## Exercise prompt:
Report, from the records below, every line where the word "reminders" appears.
--- START ---
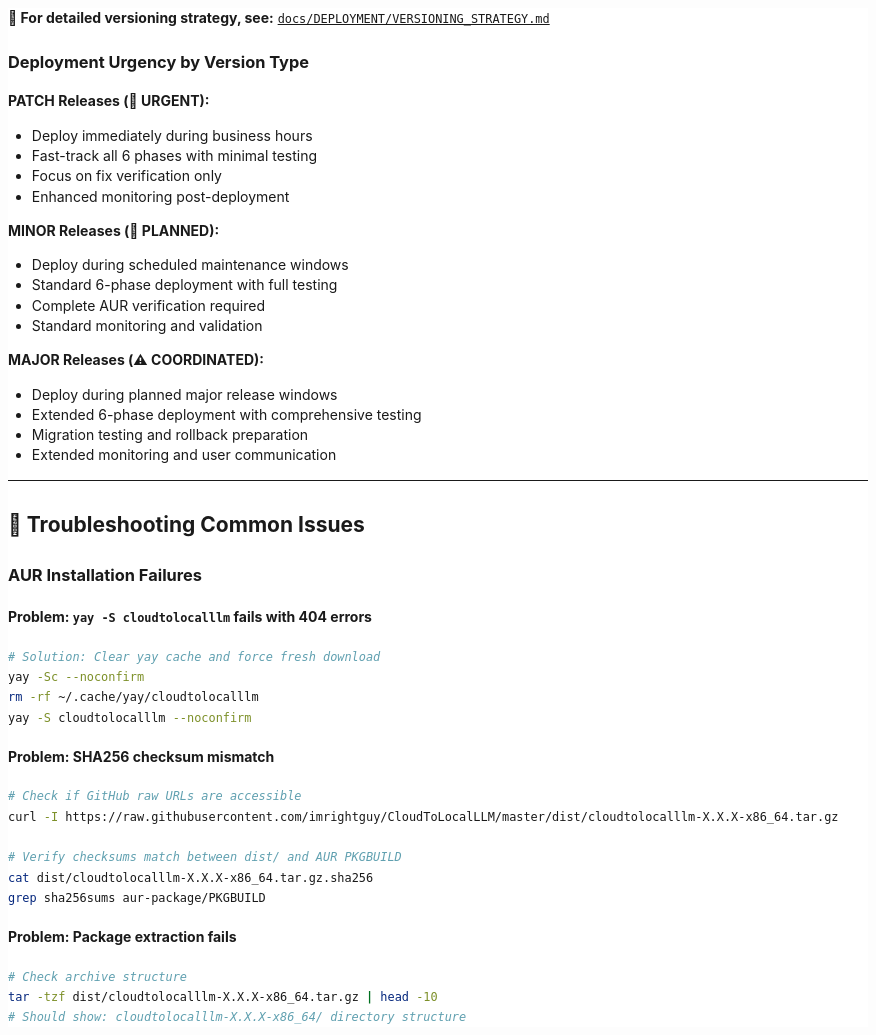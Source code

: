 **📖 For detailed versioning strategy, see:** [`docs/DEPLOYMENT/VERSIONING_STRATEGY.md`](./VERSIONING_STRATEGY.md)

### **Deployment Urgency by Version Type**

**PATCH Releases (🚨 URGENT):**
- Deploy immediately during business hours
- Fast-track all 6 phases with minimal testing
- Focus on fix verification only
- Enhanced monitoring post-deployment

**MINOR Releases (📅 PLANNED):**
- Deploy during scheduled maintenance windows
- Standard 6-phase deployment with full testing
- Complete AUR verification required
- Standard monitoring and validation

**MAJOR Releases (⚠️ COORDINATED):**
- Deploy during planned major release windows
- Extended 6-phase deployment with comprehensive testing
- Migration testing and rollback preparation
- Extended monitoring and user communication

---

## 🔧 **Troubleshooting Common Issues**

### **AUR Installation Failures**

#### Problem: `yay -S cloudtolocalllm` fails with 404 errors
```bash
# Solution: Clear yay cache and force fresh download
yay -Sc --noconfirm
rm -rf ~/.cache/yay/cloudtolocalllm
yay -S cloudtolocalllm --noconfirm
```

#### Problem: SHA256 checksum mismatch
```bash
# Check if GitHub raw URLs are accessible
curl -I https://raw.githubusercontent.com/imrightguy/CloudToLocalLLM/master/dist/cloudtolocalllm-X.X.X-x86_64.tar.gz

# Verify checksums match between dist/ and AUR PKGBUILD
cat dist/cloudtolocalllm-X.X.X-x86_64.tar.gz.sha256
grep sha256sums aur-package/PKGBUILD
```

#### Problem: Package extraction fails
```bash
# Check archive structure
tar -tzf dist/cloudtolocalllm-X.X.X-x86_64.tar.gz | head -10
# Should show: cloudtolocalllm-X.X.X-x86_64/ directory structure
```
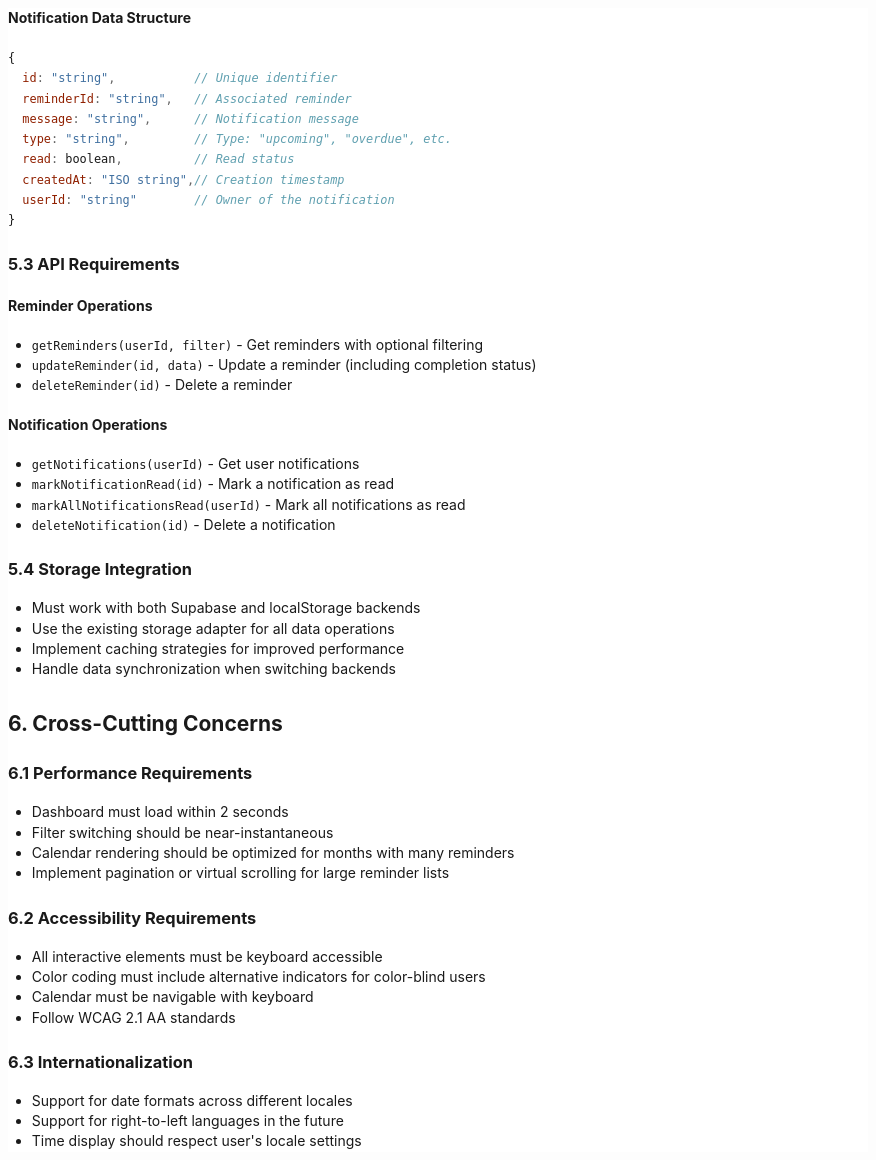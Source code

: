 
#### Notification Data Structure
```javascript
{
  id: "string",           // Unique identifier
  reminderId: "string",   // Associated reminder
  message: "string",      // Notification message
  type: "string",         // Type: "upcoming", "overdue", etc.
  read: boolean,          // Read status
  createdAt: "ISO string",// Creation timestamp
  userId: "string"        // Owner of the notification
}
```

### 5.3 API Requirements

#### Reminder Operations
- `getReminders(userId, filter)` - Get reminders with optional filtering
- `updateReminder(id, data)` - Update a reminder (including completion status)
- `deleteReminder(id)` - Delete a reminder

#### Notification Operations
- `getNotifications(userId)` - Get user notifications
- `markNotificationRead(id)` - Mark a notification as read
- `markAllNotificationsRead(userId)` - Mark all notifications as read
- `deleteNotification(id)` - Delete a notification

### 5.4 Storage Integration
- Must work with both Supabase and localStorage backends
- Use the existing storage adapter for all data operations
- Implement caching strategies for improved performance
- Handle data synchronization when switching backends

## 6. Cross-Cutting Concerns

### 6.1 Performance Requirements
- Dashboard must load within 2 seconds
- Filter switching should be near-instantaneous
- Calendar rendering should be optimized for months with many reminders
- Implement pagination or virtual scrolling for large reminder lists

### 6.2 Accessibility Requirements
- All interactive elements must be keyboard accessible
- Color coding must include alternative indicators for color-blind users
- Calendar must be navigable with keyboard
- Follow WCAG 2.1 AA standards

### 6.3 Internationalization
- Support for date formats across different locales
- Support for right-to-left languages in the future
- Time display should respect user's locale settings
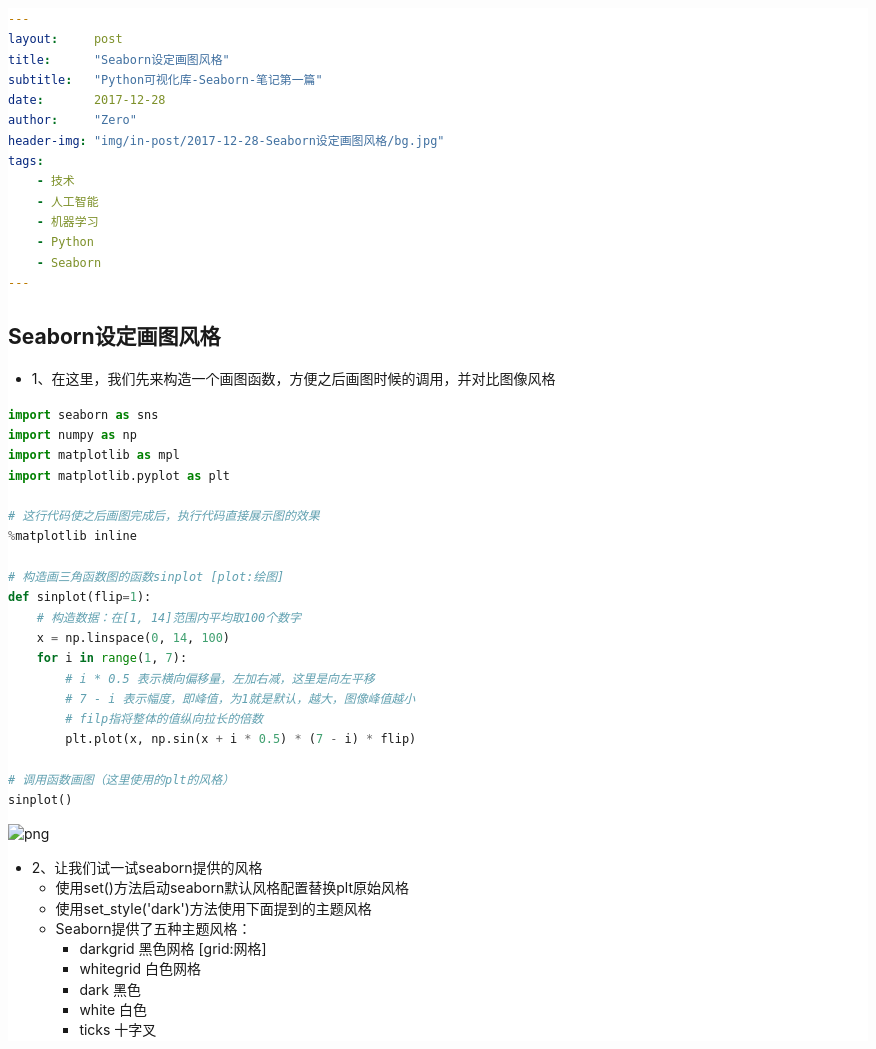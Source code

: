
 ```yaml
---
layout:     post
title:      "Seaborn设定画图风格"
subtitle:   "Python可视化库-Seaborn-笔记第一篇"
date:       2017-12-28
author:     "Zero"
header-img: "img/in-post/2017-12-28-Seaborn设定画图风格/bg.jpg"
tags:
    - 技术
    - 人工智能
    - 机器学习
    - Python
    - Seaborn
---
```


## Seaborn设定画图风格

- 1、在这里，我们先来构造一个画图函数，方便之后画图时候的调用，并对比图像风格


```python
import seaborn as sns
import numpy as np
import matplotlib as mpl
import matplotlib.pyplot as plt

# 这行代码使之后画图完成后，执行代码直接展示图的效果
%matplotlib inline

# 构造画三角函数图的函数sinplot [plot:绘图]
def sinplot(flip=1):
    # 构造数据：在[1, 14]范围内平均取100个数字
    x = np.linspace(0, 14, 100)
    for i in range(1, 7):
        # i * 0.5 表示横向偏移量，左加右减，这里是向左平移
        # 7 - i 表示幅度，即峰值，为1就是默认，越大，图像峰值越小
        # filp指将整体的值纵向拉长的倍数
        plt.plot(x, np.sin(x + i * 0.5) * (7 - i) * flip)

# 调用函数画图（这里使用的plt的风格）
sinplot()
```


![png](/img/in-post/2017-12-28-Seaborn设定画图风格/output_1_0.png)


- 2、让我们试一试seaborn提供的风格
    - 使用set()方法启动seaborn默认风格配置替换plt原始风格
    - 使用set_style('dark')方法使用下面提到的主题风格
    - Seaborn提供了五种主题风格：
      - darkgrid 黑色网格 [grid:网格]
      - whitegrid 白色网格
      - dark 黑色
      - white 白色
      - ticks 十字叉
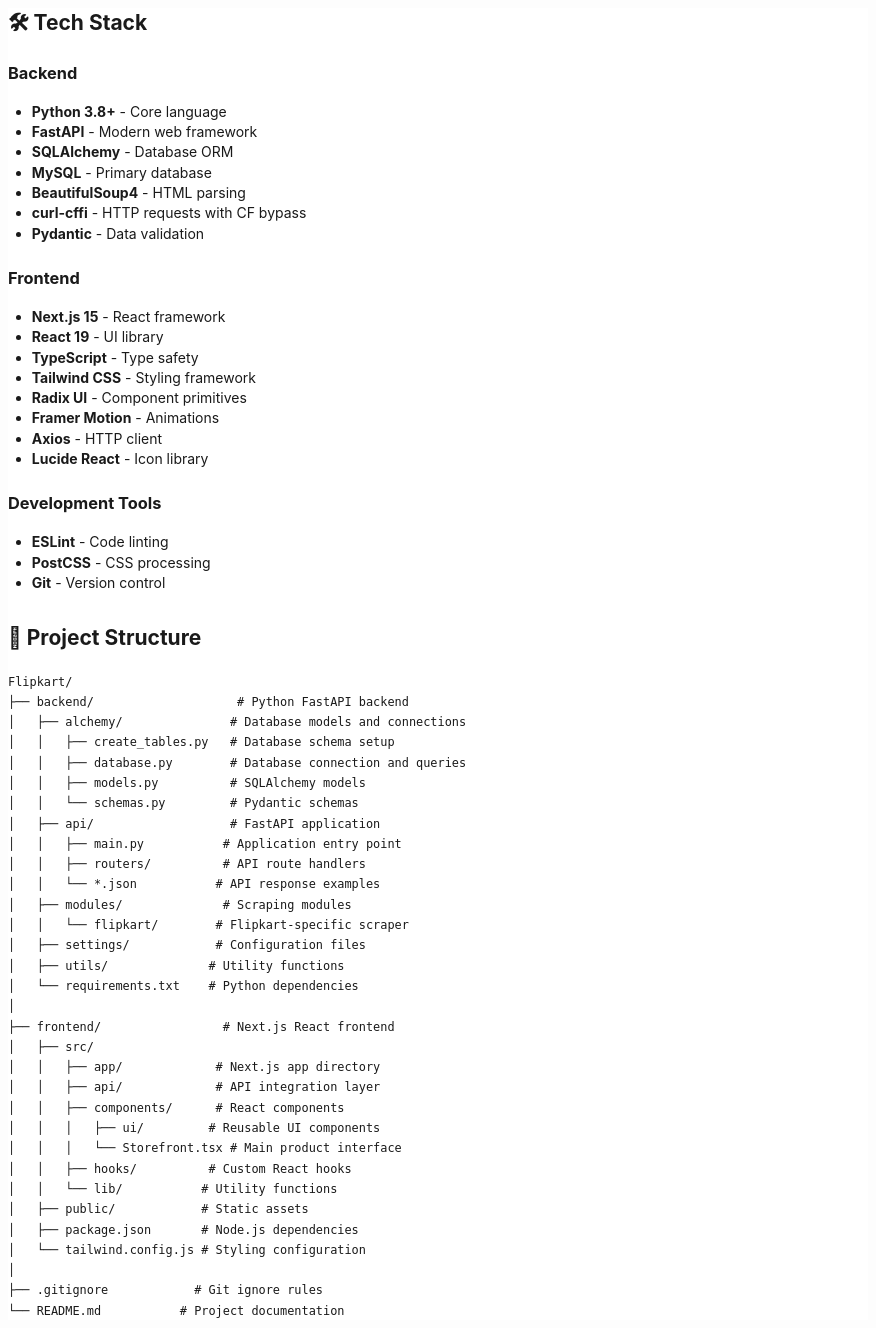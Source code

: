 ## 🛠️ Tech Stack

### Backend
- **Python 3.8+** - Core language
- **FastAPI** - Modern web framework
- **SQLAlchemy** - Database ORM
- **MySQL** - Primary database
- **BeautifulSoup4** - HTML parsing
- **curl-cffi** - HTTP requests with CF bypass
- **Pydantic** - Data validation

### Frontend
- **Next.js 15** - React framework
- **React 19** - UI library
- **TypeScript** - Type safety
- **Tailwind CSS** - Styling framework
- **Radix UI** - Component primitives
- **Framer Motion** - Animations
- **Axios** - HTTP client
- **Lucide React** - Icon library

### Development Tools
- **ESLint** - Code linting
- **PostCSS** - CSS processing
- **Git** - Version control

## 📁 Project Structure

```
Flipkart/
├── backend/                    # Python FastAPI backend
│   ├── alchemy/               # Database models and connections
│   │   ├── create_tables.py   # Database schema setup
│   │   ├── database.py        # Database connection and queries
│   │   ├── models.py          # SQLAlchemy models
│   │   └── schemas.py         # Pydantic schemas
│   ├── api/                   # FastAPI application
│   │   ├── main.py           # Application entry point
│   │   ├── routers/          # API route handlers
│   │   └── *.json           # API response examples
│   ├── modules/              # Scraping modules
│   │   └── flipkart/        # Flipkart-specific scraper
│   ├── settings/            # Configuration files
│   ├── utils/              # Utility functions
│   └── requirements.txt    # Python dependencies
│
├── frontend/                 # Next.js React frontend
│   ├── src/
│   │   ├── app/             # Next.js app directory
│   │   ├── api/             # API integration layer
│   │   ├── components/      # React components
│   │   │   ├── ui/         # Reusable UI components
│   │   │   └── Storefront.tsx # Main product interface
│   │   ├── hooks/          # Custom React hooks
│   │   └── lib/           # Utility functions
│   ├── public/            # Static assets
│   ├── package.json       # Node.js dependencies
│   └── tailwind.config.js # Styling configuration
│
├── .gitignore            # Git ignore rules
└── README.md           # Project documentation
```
--- END ---
## Solution to this exercise:
- `getReminders(userId, filter)` - Get reminders with optional filtering
- Calendar rendering should be optimized for months with many reminders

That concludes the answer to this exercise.